For 123 years it was the Victorian landmark which saw the birth of generations of sons and daughters of Sheffield.

But today little is left of the iconic Jessop Hospital building, once a sprawling site on land now occupied by Sheffield University buildings such as The Diamond.

Up until 2001, the hospital site, divided from the road by a high red brick wall was a familiar site from the top deck of the buses going along Brook Hill, and to any new mum in the city, who would use the site in its role as the city’s main maternity hospital.

But the story of the Jessop goes back to 1863, when a meeting chaired by Thomas Jessop, who was the Mayor and Master Cutler, agreed the importance of setting up a hospital for women in the city.

Initially, a Sheffield Hospital for Women opened on Figtree Lane in 1864, ‘to attend cases of midwifery and the diseases peculiar to women’.

But it was seen as being too small, with just six beds – and 10 years later, 1874 Mr Jessop personally stumped up most of the money for an entirely new building which was to be named after him, which in today’s money would be over £4 million.

The building on Gell Street and Leavygreave Road was completed four years later, and named the Jessop Hospital for Women, with space for 57 in-patients and also helping out-patients. Extensions were made in 1902 and 1918.

Buildings were damaged in an air raid in 1940 and new ones were completed in 1943. By 1948 there were 211 beds. Of those, 47 were at a linked site in Norton, which closed in 1972.

The Jessop Hospital, which by then was located in what was part of the city’s red light area, finally closed in January 2001, five years later than it was originally due to shut. It had been decided it should be replaced by a more modern site better suited to medical care in the 21st century. It was replaced by The Jessop Wing, about half a mile away near the Royal Hallamshire, and also close to Sheffield Children’s Hospital.

Who was the Jessop Hospital and Jessop Wing name after?

Thomas Jessop had worked for the steel firm Mitchell, Raikes & Jessop, where his father was a steel smelter and a partner in the firm. He worked his way up through the family business and when his brother died in 1872, he became the owner. The Jessop works at Brightside became one of the biggest steelworks in the country, making a fortune exporting to America, and in 1875, the firm was worth £400,000 – nearly £55 million in today’s money. He is said to have contributed considerably to the £30,000 building costs of the hospital, which in today's money would be in the region of £4 million, based Office for Office for National Statistics inflation records.

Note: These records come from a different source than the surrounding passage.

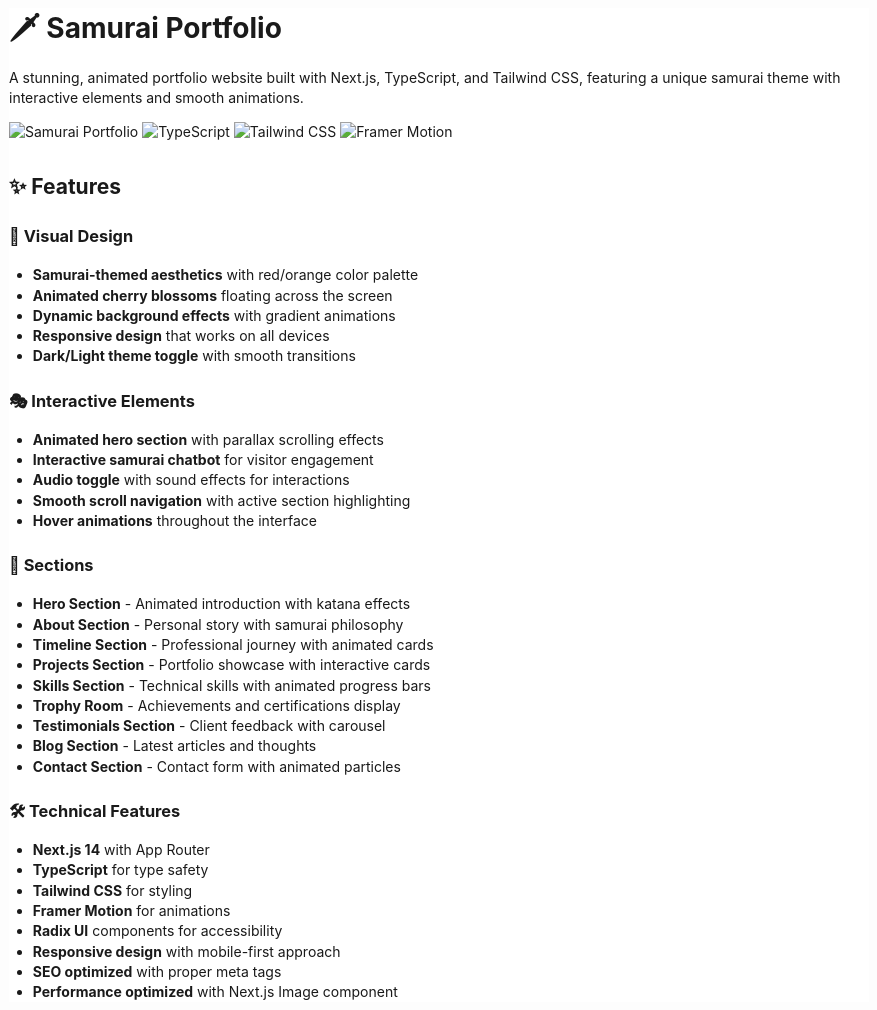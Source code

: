 # 🗡️ Samurai Portfolio

A stunning, animated portfolio website built with Next.js, TypeScript, and Tailwind CSS, featuring a unique samurai theme with interactive elements and smooth animations.

![Samurai Portfolio](https://img.shields.io/badge/Next.js-14.2.16-black?style=for-the-badge&logo=next.js)
![TypeScript](https://img.shields.io/badge/TypeScript-5.0-blue?style=for-the-badge&logo=typescript)
![Tailwind CSS](https://img.shields.io/badge/Tailwind_CSS-3.4.17-38B2AC?style=for-the-badge&logo=tailwind-css)
![Framer Motion](https://img.shields.io/badge/Framer_Motion-Latest-black?style=for-the-badge&logo=framer)

## ✨ Features

### 🎨 **Visual Design**
- **Samurai-themed aesthetics** with red/orange color palette
- **Animated cherry blossoms** floating across the screen
- **Dynamic background effects** with gradient animations
- **Responsive design** that works on all devices
- **Dark/Light theme toggle** with smooth transitions

### 🎭 **Interactive Elements**
- **Animated hero section** with parallax scrolling effects
- **Interactive samurai chatbot** for visitor engagement
- **Audio toggle** with sound effects for interactions
- **Smooth scroll navigation** with active section highlighting
- **Hover animations** throughout the interface

### 📱 **Sections**
- **Hero Section** - Animated introduction with katana effects
- **About Section** - Personal story with samurai philosophy
- **Timeline Section** - Professional journey with animated cards
- **Projects Section** - Portfolio showcase with interactive cards
- **Skills Section** - Technical skills with animated progress bars
- **Trophy Room** - Achievements and certifications display
- **Testimonials Section** - Client feedback with carousel
- **Blog Section** - Latest articles and thoughts
- **Contact Section** - Contact form with animated particles

### 🛠️ **Technical Features**
- **Next.js 14** with App Router
- **TypeScript** for type safety
- **Tailwind CSS** for styling
- **Framer Motion** for animations
- **Radix UI** components for accessibility
- **Responsive design** with mobile-first approach
- **SEO optimized** with proper meta tags
- **Performance optimized** with Next.js Image component
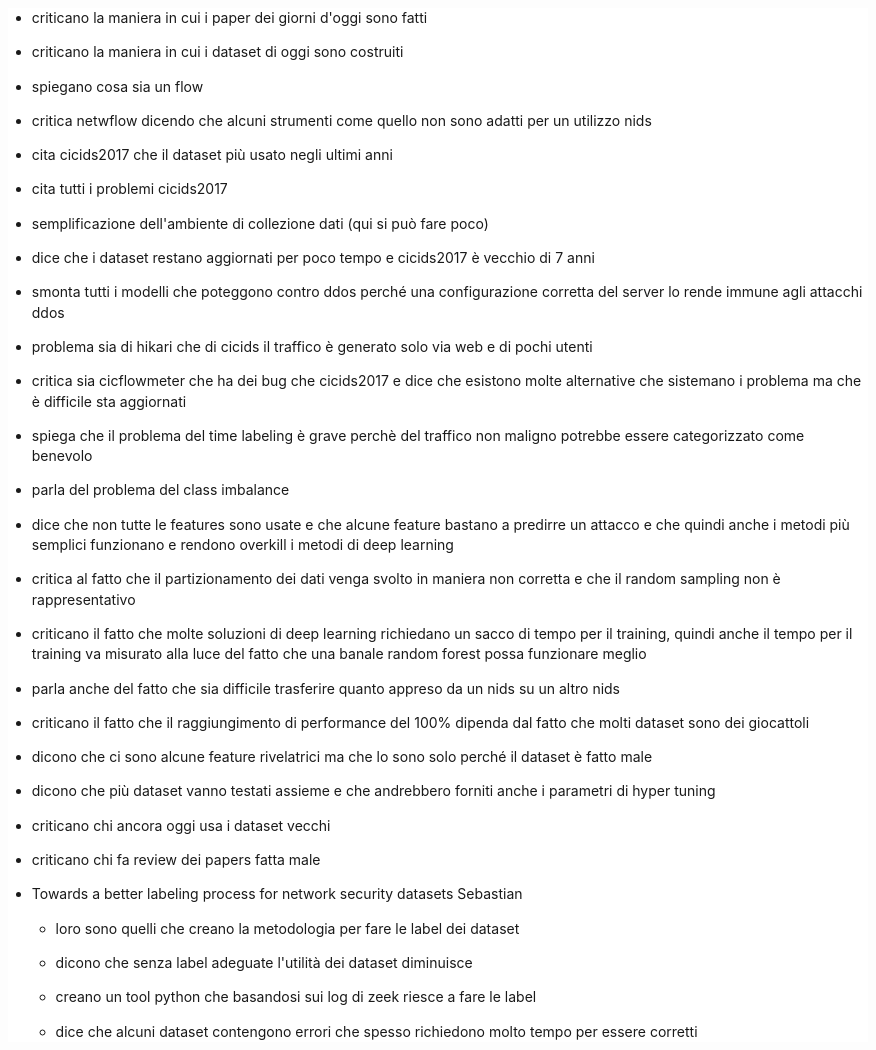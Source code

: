   - criticano la maniera in cui i paper dei giorni d'oggi sono fatti
  
  - criticano la maniera in cui i dataset di oggi sono costruiti
  
  - spiegano cosa sia un flow
  
  - critica netwflow dicendo che alcuni strumenti come quello non sono adatti per un utilizzo nids
  
  - cita cicids2017 che il dataset più usato negli ultimi anni
  
  - cita tutti i problemi cicids2017
  
  - semplificazione dell'ambiente di collezione dati (qui si può fare poco)
  
  - dice che i dataset restano aggiornati per poco tempo e cicids2017 è vecchio di 7 anni
  
  - smonta tutti i modelli che poteggono contro ddos perché una configurazione corretta del server lo rende immune agli attacchi ddos
  
  - problema sia di hikari che di cicids il traffico è generato solo via web e di pochi utenti
  
  - critica sia cicflowmeter che ha dei bug che cicids2017 e dice che esistono molte alternative che sistemano i problema ma che è difficile sta aggiornati
  
  - spiega che il problema del time labeling è grave perchè del traffico non maligno potrebbe essere categorizzato come benevolo
  
  - parla del problema del class imbalance
  
  - dice che non tutte le features sono usate e che alcune feature bastano a predirre un attacco e che quindi anche i metodi più semplici funzionano e rendono overkill i metodi di deep learning
  
  - critica al fatto che il partizionamento dei dati venga svolto in maniera non corretta e che il random sampling non è rappresentativo
  
  - criticano il fatto che molte soluzioni di deep learning richiedano un sacco di tempo per il training, quindi anche il tempo per il training va misurato alla luce del fatto che una banale random forest possa funzionare meglio
  
  - parla anche del fatto che sia difficile trasferire quanto appreso da un nids su un altro nids
  
  - criticano il fatto che il raggiungimento di performance del 100% dipenda dal fatto che molti dataset sono dei giocattoli
  
  - dicono che ci sono alcune feature rivelatrici ma che lo sono solo perché il dataset è fatto male
  
  - dicono che più dataset vanno testati assieme e che andrebbero forniti anche i parametri di hyper tuning
  
  - criticano chi ancora oggi usa i dataset vecchi
  
  - criticano chi fa review dei papers fatta male

- Towards a better labeling process for network security datasets Sebastian
  
  - loro sono quelli che creano la metodologia per fare le label dei dataset
  
  - dicono che senza label adeguate l'utilità dei dataset diminuisce
  
  - creano un tool python che basandosi sui log di zeek riesce a fare le label
  
  - dice che alcuni dataset contengono errori che spesso richiedono molto tempo per essere corretti
  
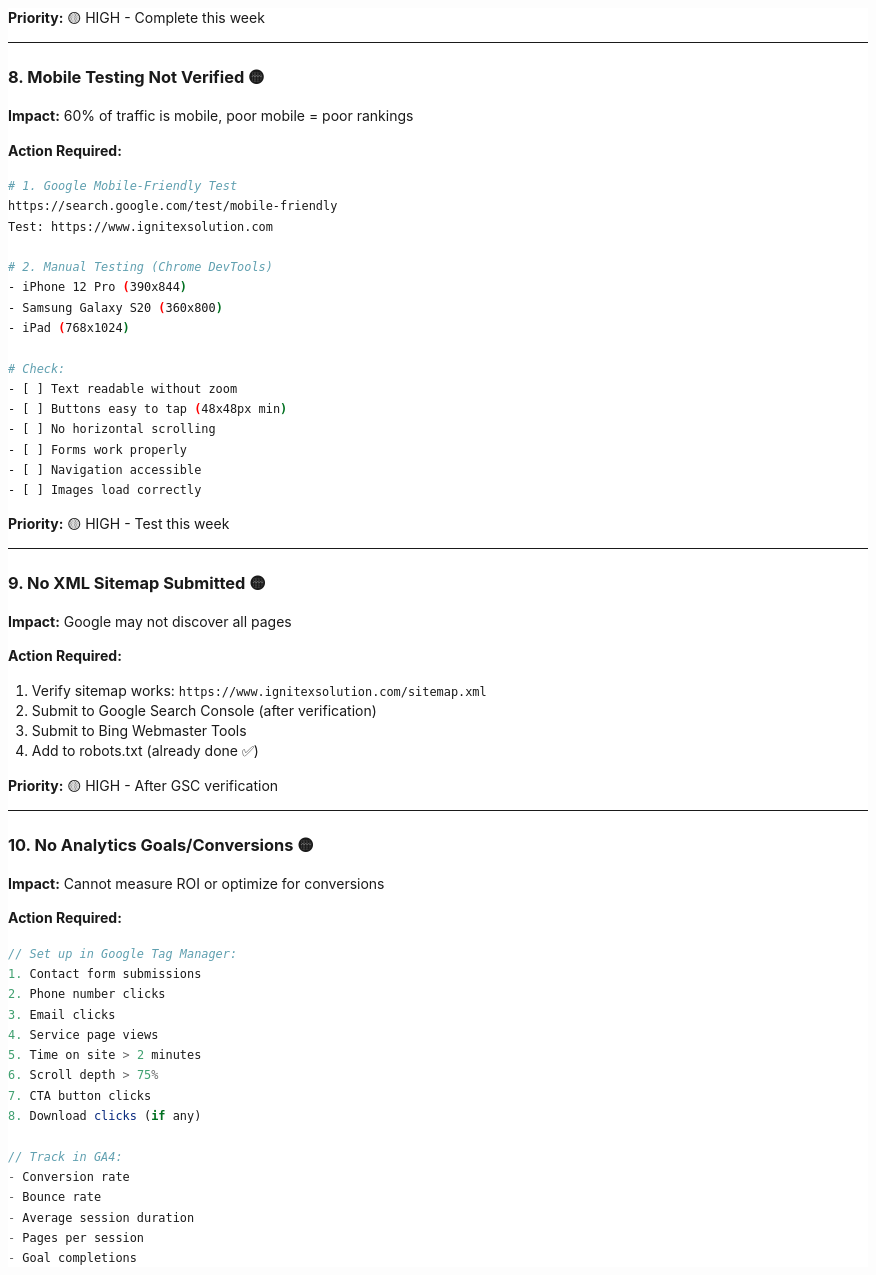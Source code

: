 **Priority:** 🟡 HIGH - Complete this week

---

### 8. **Mobile Testing Not Verified** 🟡
**Impact:** 60% of traffic is mobile, poor mobile = poor rankings

**Action Required:**
```bash
# 1. Google Mobile-Friendly Test
https://search.google.com/test/mobile-friendly
Test: https://www.ignitexsolution.com

# 2. Manual Testing (Chrome DevTools)
- iPhone 12 Pro (390x844)
- Samsung Galaxy S20 (360x800)
- iPad (768x1024)

# Check:
- [ ] Text readable without zoom
- [ ] Buttons easy to tap (48x48px min)
- [ ] No horizontal scrolling
- [ ] Forms work properly
- [ ] Navigation accessible
- [ ] Images load correctly
```

**Priority:** 🟡 HIGH - Test this week

---

### 9. **No XML Sitemap Submitted** 🟡
**Impact:** Google may not discover all pages

**Action Required:**
1. Verify sitemap works: `https://www.ignitexsolution.com/sitemap.xml`
2. Submit to Google Search Console (after verification)
3. Submit to Bing Webmaster Tools
4. Add to robots.txt (already done ✅)

**Priority:** 🟡 HIGH - After GSC verification

---

### 10. **No Analytics Goals/Conversions** 🟡
**Impact:** Cannot measure ROI or optimize for conversions

**Action Required:**
```javascript
// Set up in Google Tag Manager:
1. Contact form submissions
2. Phone number clicks
3. Email clicks
4. Service page views
5. Time on site > 2 minutes
6. Scroll depth > 75%
7. CTA button clicks
8. Download clicks (if any)

// Track in GA4:
- Conversion rate
- Bounce rate
- Average session duration
- Pages per session
- Goal completions
```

Reports of his funeral in 1887 made reference to the public awareness of his contributions to the hospital that carried his name.

What is left of the Jessop Hospital?

Although most of the building was demolished when the facility closed in 2001, a small portion was saved for posterity.

The main entrance on Leavygreave Road still remains and is now a part of the University of Sheffield’s Music Department.